### Activity
Work through the records that follow and return each line containing the word "JavaScript".

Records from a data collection
++++++

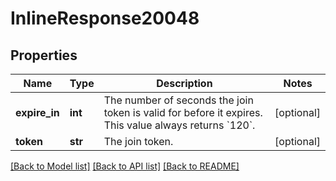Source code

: # InlineResponse20048

## Properties
Name | Type | Description | Notes
------------ | ------------- | ------------- | -------------
**expire_in** | **int** | The number of seconds the join token is valid for before it expires. This value always returns &#x60;120&#x60;. | [optional] 
**token** | **str** | The join token. | [optional] 

[[Back to Model list]](../README.md#documentation-for-models) [[Back to API list]](../README.md#documentation-for-api-endpoints) [[Back to README]](../README.md)

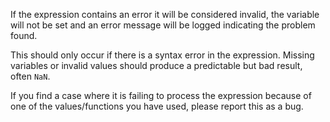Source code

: If the expression contains an error it will be considered invalid, the variable will not be set and an error message will be logged indicating the problem found.  

This should only occur if there is a syntax error in the expression. Missing variables or invalid values should produce a predictable but bad result, often `NaN`.

If you find a case where it is failing to process the expression because of one of the values/functions you have used, please report this as a bug.
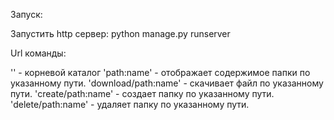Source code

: Запуск:

Запустить http сервер: python manage.py runserver

Url команды:

'' - корневой каталог
'path:name' - отображает содержимое папки по указанному пути.
'download/path:name' - скачивает файл по указанному пути.
'create/path:name' - создает папку по указанному пути.
'delete/path:name' - удаляет папку по указанному пути.
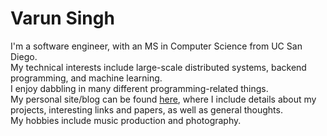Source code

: # Varun Singh
I'm a software engineer, with an MS in Computer Science from UC San Diego.  
My technical interests include large-scale distributed systems, backend programming, and machine learning.  
I enjoy dabbling in many different programming-related things.  
My personal site/blog can be found [here](https://sapiosaturn.bearblog.dev), where I include details about my projects, interesting links and papers, as well as general thoughts.  
My hobbies include music production and photography.
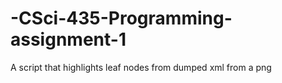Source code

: # -CSci-435-Programming-assignment-1
A script that highlights leaf nodes from dumped xml from a png
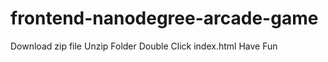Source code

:frontend-nanodegree-arcade-game
===============================

Download zip file
Unzip Folder
Double Click index.html
Have Fun
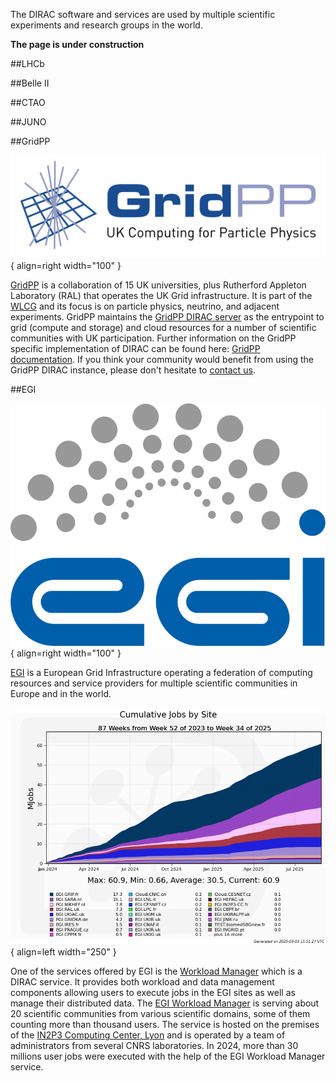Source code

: The DIRAC software and services are used by multiple scientific experiments and research groups in the world.

**The page is under construction**

##LHCb

##Belle II

##CTAO

##JUNO

##GridPP

![GridPP logo](assets/images/gridpplogo1.jpg){ align=right width="100" }

[GridPP](https://www.gridpp.ac.uk/) is a collaboration of 15 UK universities, plus Rutherford Appleton Laboratory (RAL) that operates the UK Grid infrastructure. It is part of the [WLCG](https://wlcg.web.cern.ch/) and its focus is on particle physics, neutrino, and adjacent experiments. GridPP maintains the [GridPP DIRAC server](https://dirac.gridpp.ac.uk) as the entrypoint to grid (compute and storage) and cloud resources for a number of scientific communities with UK participation. Further information on the GridPP specific implementation of DIRAC can be found here: [GridPP documentation](https://github.com/ic-hep/gridpp-dirac-users/wiki). If you think your community would benefit from using the GridPP DIRAC instance, please don't hesitate to [contact us](https://www.gridpp.ac.uk/contact/).

##EGI

![EGI logo](assets/images/egi-logo.png){ align=right width="100" }

[EGI](https://www.egi.eu) is a European Grid Infrastructure operating a federation of computing resources and service providers for multiple scientific communities in Europe and in the world.

![EGI jobs](assets/images/EGI_jobs.png){ align=left width="250" }

One of the services offered by EGI is the [Workload Manager](https://www.egi.eu/service/workload-manager/) which is a DIRAC service. It provides both workload and data management components allowing users to execute jobs in the EGI sites as well as manage their distributed data. The [EGI Workload Manager](https://dirac.egi.eu) is serving about 20 scientific communities from various scientific domains, some of them counting more than thousand users. The service is hosted on the premises of the [IN2P3 Computing Center, Lyon](https://cc.in2p3.fr/en/) and is operated by a team of administrators from several CNRS laboratories. In 2024, more than 30 millions user jobs were executed with the help of the EGI Workload Manager service.   
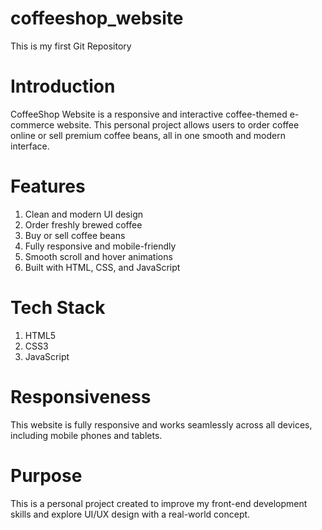 # coffeeshop_website
This is my first Git Repository

# Introduction
CoffeeShop Website is a responsive and interactive coffee-themed e-commerce website. This personal project allows users to order coffee online or sell premium coffee beans, all in one smooth and modern interface.

# Features
1. Clean and modern UI design
2. Order freshly brewed coffee
3. Buy or sell coffee beans
4. Fully responsive and mobile-friendly
5. Smooth scroll and hover animations
6. Built with HTML, CSS, and JavaScript

# Tech Stack
1. HTML5
2. CSS3
3. JavaScript

# Responsiveness
This website is fully responsive and works seamlessly across all devices, including mobile phones and tablets.

# Purpose
This is a personal project created to improve my front-end development skills and explore UI/UX design with a real-world concept.
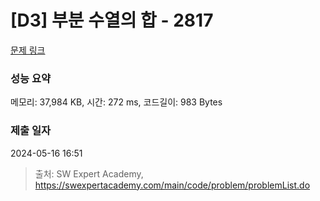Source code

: # [D3] 부분 수열의 합 - 2817 

[문제 링크](https://swexpertacademy.com/main/code/problem/problemDetail.do?contestProbId=AV7IzvG6EksDFAXB) 

### 성능 요약

메모리: 37,984 KB, 시간: 272 ms, 코드길이: 983 Bytes

### 제출 일자

2024-05-16 16:51



> 출처: SW Expert Academy, https://swexpertacademy.com/main/code/problem/problemList.do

++++++

### Reply to the task
6. Built with HTML, CSS, and JavaScript
3. JavaScript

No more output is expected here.